The China Post News Staff

In an age when most people in developed countries own a smartphone and workers are worried of being made redundant by artificial intelligence, it is easy to forget how provincial human society can sometimes be. But the anti-elitist trend in the post-truth age has shown that people do not necessarily see science or rationality as the standard for decision making.

Thanks to scientific and societal advancement, medical treatment has moved beyond superstitious religious bargaining, embracing instead the rigors of scientific inquiry. But many still retain immense faith in religious and superstitious remedies.

Sometimes the popularity of remedies are not even created by centuries-long traditions — as people would like to believe — but by the hypes and trends of the time.
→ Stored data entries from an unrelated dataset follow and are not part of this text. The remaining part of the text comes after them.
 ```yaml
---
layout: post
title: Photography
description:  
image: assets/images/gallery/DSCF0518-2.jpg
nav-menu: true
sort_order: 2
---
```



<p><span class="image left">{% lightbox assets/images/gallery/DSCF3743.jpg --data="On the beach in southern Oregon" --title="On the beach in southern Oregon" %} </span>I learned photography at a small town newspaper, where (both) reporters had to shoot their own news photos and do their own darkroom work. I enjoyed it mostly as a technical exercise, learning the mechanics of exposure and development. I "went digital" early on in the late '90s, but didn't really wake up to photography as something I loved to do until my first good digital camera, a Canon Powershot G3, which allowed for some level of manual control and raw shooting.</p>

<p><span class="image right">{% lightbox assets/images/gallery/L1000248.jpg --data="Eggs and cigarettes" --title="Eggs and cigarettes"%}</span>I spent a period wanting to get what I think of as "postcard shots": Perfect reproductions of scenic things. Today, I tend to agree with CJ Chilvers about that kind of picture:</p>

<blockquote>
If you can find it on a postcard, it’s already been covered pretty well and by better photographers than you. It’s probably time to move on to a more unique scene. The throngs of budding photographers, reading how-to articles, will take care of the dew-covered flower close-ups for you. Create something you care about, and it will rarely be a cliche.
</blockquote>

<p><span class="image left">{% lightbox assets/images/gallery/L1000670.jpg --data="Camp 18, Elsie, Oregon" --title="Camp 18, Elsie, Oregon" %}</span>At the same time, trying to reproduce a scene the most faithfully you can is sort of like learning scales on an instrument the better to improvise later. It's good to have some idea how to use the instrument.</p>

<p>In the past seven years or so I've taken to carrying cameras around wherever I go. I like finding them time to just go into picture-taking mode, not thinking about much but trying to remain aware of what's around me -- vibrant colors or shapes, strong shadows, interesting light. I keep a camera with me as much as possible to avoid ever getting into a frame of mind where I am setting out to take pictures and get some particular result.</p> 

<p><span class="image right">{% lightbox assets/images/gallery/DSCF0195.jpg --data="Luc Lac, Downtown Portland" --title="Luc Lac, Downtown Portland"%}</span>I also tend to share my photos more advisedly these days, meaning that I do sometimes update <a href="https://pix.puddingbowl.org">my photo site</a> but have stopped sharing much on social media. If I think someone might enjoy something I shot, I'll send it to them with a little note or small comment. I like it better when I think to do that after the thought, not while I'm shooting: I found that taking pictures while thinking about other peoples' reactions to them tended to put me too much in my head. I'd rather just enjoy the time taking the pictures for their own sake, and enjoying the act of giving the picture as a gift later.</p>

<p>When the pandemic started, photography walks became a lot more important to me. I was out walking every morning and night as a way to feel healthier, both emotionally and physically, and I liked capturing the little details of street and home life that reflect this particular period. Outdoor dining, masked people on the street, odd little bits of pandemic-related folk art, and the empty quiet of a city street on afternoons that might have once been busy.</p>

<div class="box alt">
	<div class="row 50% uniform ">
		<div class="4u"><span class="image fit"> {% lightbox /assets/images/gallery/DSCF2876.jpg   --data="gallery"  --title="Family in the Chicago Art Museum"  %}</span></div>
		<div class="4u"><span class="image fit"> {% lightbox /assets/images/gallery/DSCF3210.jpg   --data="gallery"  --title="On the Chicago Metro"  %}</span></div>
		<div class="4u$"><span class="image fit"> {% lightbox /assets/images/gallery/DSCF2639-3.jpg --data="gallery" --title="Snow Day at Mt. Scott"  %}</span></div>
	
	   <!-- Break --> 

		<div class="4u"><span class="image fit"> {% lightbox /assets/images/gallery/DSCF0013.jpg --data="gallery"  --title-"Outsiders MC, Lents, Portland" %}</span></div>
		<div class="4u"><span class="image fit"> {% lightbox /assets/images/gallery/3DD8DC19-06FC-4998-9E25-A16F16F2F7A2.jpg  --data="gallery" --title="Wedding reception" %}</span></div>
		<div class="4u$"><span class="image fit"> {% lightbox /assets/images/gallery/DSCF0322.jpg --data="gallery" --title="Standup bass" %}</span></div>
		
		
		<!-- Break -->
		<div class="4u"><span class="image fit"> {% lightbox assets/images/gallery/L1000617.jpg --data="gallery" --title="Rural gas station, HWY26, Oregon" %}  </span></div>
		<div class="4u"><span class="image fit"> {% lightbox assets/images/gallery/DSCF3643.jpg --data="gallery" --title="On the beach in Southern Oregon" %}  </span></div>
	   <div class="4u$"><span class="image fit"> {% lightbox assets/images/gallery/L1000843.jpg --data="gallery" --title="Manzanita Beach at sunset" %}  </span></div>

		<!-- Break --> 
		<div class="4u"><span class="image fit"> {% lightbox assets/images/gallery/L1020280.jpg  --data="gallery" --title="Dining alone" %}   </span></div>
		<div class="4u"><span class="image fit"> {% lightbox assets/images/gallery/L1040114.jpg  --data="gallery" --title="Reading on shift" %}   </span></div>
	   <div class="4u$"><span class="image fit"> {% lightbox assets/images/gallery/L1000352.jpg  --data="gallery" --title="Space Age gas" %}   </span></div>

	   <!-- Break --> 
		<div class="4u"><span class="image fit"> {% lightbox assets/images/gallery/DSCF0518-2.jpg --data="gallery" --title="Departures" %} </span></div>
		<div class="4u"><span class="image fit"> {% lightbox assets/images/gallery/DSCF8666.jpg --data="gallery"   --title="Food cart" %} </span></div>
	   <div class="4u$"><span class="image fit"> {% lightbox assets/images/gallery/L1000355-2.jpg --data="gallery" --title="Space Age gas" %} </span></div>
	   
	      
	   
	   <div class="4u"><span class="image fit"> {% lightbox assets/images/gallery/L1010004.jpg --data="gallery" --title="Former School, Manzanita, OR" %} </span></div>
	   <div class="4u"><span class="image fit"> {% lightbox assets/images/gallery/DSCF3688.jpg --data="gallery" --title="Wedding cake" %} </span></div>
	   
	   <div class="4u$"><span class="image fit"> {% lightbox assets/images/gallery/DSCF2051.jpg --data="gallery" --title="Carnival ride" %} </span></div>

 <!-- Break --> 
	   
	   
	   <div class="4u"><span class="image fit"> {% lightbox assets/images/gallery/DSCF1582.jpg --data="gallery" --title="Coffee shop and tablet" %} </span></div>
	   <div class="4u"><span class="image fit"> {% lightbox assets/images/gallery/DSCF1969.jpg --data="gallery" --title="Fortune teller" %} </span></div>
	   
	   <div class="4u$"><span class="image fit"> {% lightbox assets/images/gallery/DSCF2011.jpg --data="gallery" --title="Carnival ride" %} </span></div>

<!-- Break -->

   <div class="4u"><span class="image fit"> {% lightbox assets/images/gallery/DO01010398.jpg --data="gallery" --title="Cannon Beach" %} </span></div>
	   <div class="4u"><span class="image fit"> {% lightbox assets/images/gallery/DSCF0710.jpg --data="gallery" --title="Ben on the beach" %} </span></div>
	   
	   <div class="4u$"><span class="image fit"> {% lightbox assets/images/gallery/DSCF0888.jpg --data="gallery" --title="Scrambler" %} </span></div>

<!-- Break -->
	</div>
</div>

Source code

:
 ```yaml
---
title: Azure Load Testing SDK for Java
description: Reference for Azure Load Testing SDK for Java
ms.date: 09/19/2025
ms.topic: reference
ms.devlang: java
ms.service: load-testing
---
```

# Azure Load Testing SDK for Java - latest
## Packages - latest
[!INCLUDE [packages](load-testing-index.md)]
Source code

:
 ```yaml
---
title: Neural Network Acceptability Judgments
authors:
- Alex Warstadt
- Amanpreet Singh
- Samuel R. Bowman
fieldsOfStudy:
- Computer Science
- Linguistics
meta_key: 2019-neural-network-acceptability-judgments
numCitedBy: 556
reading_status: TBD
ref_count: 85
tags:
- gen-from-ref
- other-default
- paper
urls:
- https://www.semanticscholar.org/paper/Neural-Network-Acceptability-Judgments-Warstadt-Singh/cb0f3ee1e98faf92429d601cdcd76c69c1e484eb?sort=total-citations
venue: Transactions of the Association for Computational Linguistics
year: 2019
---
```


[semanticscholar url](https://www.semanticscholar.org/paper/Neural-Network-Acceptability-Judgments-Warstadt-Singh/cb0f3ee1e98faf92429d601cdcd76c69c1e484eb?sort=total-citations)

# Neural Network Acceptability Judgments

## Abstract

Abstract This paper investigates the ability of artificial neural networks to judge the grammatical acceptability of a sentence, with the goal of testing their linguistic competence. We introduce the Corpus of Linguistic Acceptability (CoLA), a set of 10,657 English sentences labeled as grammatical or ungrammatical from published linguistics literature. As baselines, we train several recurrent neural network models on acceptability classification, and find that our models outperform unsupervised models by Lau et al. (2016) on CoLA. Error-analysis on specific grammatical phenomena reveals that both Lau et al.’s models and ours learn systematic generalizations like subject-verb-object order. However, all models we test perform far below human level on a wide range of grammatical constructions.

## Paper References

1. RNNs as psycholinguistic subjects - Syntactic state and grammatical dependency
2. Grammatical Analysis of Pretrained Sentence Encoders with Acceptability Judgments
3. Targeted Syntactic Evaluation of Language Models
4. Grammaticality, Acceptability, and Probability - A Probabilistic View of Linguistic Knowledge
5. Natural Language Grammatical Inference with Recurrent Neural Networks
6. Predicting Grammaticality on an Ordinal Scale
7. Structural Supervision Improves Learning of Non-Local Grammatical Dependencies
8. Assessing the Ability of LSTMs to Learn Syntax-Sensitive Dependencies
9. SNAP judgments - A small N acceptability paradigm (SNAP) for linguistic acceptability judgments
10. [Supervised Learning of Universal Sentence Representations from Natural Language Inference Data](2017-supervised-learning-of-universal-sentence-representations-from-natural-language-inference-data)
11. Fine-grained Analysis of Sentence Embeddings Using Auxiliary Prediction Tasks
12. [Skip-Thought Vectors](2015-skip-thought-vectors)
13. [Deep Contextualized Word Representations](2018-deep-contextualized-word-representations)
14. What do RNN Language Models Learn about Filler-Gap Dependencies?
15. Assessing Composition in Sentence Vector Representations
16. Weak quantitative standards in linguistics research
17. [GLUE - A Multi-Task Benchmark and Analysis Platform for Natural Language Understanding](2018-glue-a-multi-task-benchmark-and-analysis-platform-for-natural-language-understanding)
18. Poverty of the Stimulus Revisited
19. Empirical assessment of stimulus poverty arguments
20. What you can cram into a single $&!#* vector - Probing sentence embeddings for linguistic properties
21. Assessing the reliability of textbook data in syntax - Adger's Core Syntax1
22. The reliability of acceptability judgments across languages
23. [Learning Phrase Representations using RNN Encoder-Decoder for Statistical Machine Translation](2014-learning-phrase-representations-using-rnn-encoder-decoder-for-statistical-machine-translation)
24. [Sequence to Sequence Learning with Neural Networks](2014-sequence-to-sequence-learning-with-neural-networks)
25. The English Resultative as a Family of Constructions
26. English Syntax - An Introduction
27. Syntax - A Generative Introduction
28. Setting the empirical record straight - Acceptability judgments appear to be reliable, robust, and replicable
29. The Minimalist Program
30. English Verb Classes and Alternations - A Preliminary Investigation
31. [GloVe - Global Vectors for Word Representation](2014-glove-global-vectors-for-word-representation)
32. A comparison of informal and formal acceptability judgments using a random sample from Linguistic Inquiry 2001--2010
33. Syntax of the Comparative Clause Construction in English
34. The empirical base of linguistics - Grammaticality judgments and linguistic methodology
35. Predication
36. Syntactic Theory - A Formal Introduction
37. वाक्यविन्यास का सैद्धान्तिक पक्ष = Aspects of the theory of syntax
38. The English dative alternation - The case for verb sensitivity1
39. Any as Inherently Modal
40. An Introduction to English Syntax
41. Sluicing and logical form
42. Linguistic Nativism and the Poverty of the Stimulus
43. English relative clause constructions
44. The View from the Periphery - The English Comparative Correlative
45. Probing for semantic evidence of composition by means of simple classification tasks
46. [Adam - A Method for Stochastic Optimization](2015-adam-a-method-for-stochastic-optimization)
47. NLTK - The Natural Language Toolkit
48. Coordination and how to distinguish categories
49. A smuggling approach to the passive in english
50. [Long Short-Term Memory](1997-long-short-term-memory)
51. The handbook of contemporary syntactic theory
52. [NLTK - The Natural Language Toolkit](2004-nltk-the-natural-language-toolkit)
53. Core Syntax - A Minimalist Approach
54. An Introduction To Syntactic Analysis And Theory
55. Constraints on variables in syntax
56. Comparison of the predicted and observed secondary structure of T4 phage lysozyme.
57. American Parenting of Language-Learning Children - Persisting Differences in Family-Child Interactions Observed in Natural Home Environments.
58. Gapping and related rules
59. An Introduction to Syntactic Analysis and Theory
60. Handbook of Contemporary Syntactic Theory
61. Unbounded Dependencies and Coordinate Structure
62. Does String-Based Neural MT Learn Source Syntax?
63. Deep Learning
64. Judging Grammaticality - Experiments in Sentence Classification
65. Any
In a recent example, the BBC reported that sales of traditional Chinese herbal medicine ejiao (阿膠), or donkey-hide gelatin, had surged because it was featured in “Empresses in the Palace” (後宮甄嬛傳), a popular Chinese-language period melodrama. The sudden high demand for ejiao has reportedly led to a drop in the donkey population in China, and some Chinese businesses are importing hides of the animal illegally from Africa, creating an ecological crisis. One can argue about the medical benefits of the herb, but it is difficult to argue for the rationality of people suddenly wanting to get it just because they saw it on TV. You don’t sign up for open-heart surgery just because you saw it in an episode of “ER.”

In some Eastern cultures, religion, culture and tradition are often just different terms for the same thing. While such a preservation of ancient customs and traditions is admirable, when it comes to mental health and physical wellbeing, a lifestyle heavily influenced by religious traditions and values arguably does more harm than good. For example, the first idea a lot of Taiwanese parents have when their newborn baby won’t stop crying, is to bring the child to a Taoist temple for a “soul recovery” ceremony (收驚). This ritual is believed to help retrieve part of the scattered soul of a child, which tradition says leaves the body after a person endures a frightful experience. The ritual often concludes with parents feeding their babies water that includes burnt spell papers. But a crying baby is often the sign of treatable medical discomfort such as a high fever or stomach flu. Beyond denying the proper treatment of physical illnesses, the archaic faith in social etiquette and hierarchy fostered by religious beliefs has also contributed to the slow development of behavioral science, emotional therapy, psychology and psychiatry in Taiwan.